October 30, 1988 | First Presbyterian Church Orlando | I Corinthians 15:3-11

The Apostle Paul was a genius. Indeed, he was so much of a genius that I am convinced that even if he had not become a Christian, still we would know of him and of his thought today. Such a magnificent intelligence and such a powerful personality inevitably would have left its mark upon the ages. We frequently hear Paul set forth as the example of missionary service, or the example of sound theology, or the example of effective evangelism, or the example of superb teaching. However, today, I would like for us to think of Paul as a shining example of Christian love.

Of course, we have to admit that we have cheapened the word “love” by our use of it. We use it so frequently, so casually, or so erroneously that many times the word is counterfeit. We say, for example, “I love brussel sprouts.” (Frankly, I regard that as a contradiction in terms!) Or we say, “I love my car.” (We forget that one cannot love an inanimate object.) Or we say, “I’d love to knock your block off.” (We turn a very positive word into something profoundly negative.) Yes, let’s be honest enough to admit that the word “love” has been robbed of much of its meaning in our time.

However, I believe that the experience of the great Apostle Paul may help us to recapture some of the meaning of that marvelous word “love.” Here is what I mean…

In the first place, Paul is an example of Christian love because he accepted God’s grace.

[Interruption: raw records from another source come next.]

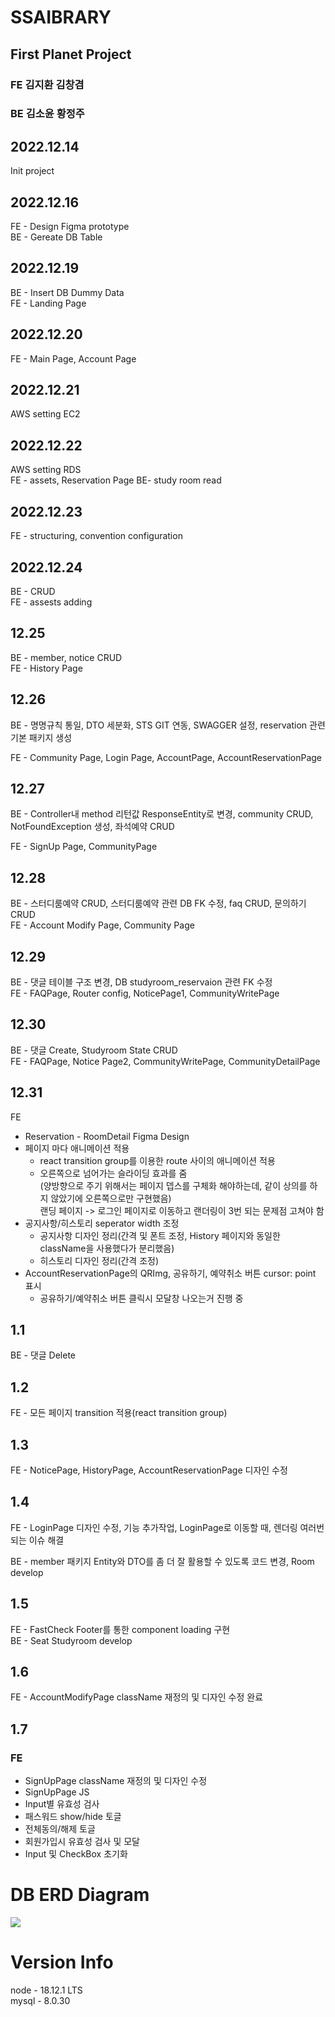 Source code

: ﻿# SSAIBRARY

## First Planet Project

### FE 김지환 김창겸

### BE 김소윤 황정주

## 2022.12.14

Init project

## 2022.12.16

FE - Design Figma prototype  
BE - Gereate DB Table

## 2022.12.19

BE - Insert DB Dummy Data  
FE - Landing Page

## 2022.12.20

FE - Main Page, Account Page

## 2022.12.21

AWS setting EC2

## 2022.12.22

AWS setting RDS  
FE - assets, Reservation Page
BE- study room read

## 2022.12.23

FE - structuring, convention configuration

## 2022.12.24

BE - CRUD  
FE - assests adding

## 12.25

BE - member, notice CRUD  
FE - History Page

## 12.26

BE - 명명규칙 통일, DTO 세분화, STS GIT 연동, SWAGGER 설정, reservation 관련 기본 패키지 생성

FE - Community Page, Login Page, AccountPage, AccountReservationPage

## 12.27

BE - Controller내 method 리턴값 ResponseEntity로 변경, community CRUD, NotFoundException 생성, 좌석예약 CRUD

FE - SignUp Page, CommunityPage

## 12.28

BE - 스터디룸예약 CRUD, 스터디룸예약 관련 DB FK 수정, faq CRUD, 문의하기 CRUD  
FE - Account Modify Page, Community Page

## 12.29

BE - 댓글 테이블 구조 변경, DB studyroom_reservaion 관련 FK 수정  
FE - FAQPage, Router config, NoticePage1, CommunityWritePage

## 12.30

BE - 댓글 Create, Studyroom State CRUD  
FE - FAQPage, Notice Page2, CommunityWritePage, CommunityDetailPage

## 12.31

FE

- Reservation - RoomDetail Figma Design
- 페이지 마다 애니메이션 적용  
   - react transition group를 이용한 route 사이의 애니메이션 적용  
   - 오른쪽으로 넘어가는 슬라이딩 효과를 줌  
  (양방향으로 주기 위해서는 페이지 뎁스를 구체화 해야하는데, 같이 상의를 하지 않았기에 오른쪽으로만 구현했음)  
  랜딩 페이지 -> 로그인 페이지로 이동하고 랜더링이 3번 되는 문제점 고쳐야 함
- 공지사항/히스토리 seperator width 조정
  - 공지사항 디자인 정리(간격 및 폰트 조정, History 페이지와 동일한 className을 사용했다가 분리했음)
  - 히스토리 디자인 정리(간격 조정)
- AccountReservationPage의 QRImg, 공유하기, 예약취소 버튼 cursor: point 표시
  - 공유하기/예약취소 버튼 클릭시 모달창 나오는거 진행 중

## 1.1

BE - 댓글 Delete

## 1.2
FE - 모든 페이지 transition 적용(react transition group) 

## 1.3
FE - NoticePage, HistoryPage, AccountReservationPage 디자인 수정

## 1.4

FE - LoginPage 디자인 수정, 기능 추가작업,  LoginPage로 이동할 때, 렌더링 여러번 되는 이슈 해결

BE - member 패키지 Entity와 DTO를 좀 더 잘 활용할 수 있도록 코드 변경, Room develop

## 1.5

FE - FastCheck Footer를 통한 component loading 구현  
BE - Seat Studyroom develop


## 1.6
FE -  AccountModifyPage className 재정의 및 디자인 수정 완료

## 1.7
### FE 
- SignUpPage className 재정의 및 디자인 수정
- SignUpPage JS
- Input별 유효성 검사
- 패스워드 show/hide 토글
- 전체동의/해제 토글
- 회원가입시 유효성 검사 및 모달
- Input 및 CheckBox 초기화

# DB ERD Diagram

<img src = "./Files/Diagram.png">

# Version Info

node - 18.12.1 LTS  
mysql - 8.0.30
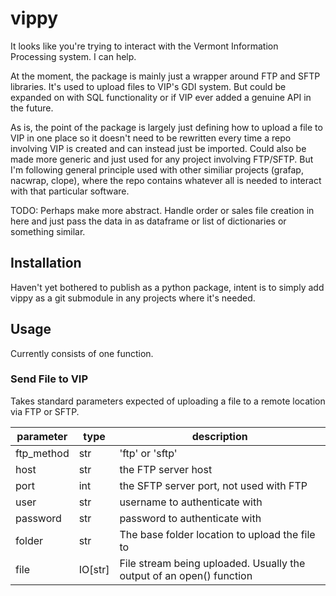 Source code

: # vippy

It looks like you're trying to interact with the Vermont Information Processing system. I can help.

At the moment, the package is mainly just a wrapper around FTP and SFTP libraries. It's used to upload files to VIP's GDI system. But could be expanded on with SQL functionality or if VIP ever added a genuine API in the future.

As is, the point of the package is largely just defining how to upload a file to VIP in one place so it doesn't need to be rewritten every time a repo involving VIP is created and can instead just be imported. Could also be made more generic and just used for any project involving FTP/SFTP. But I'm following general principle used with other similiar projects (grafap, nacwrap, clope), where the repo contains whatever all is needed to interact with that particular software.

TODO: Perhaps make more abstract. Handle order or sales file creation in here and just pass the data in as dataframe or list of dictionaries or something similar.

## Installation

Haven't yet bothered to publish as a python package, intent is to simply add vippy as a git submodule in any projects where it's needed.

## Usage

Currently consists of one function.

### Send File to VIP

Takes standard parameters expected of uploading a file to a remote location via FTP or SFTP.

| parameter | type | description |
| - | - | - |
| ftp_method | str | 'ftp' or 'sftp' |
| host | str | the FTP server host |
| port | int | the SFTP server port, not used with FTP |
| user | str | username to authenticate with |
| password | str | password to authenticate with |
| folder | str | The base folder location to upload the file to |
| file | IO[str] | File stream being uploaded. Usually the output of an open() function |
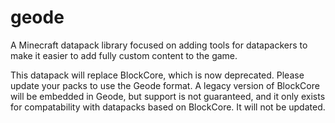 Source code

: # geode
A Minecraft datapack library focused on adding tools for datapackers to make it easier to add fully custom content to the game.

This datapack will replace BlockCore, which is now deprecated. Please update your packs to use the Geode format. A legacy version of BlockCore will be embedded in Geode, but support is not guaranteed, and it only exists for compatability with datapacks based on BlockCore. It will not be updated.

He says in 1 Corinthians 15, “By the grace of God, I am what I am.” In order to grasp the full meaning of those words, we need to understand the context in which they were written. The Corinthian church was broken apart by a number of discords and arguments which were important, but which we do not have time to analyze today. In any case, Paul wrote this letter in an attempt to straighten out some of those problems, and, in order to establish his authority to speak to those matters, he described how he came to be an apostle. He pointed out that after Jesus was raised from the dead, He appeared first to Cephas (we commonly call Cephas, Peter). Jesus sought out Peter. Remember, please, that Peter was the one who had denied Christ—not once, not twice, but three times. It is a beautiful thing to think that Jesus, after He came back from death to life in all of His risen glory, would seek out the very one who had specifically and deliberately denied Him. He was more concerned about the hurt in Peter than He was about the hurt in Himself which had been caused by Peter. That is grace.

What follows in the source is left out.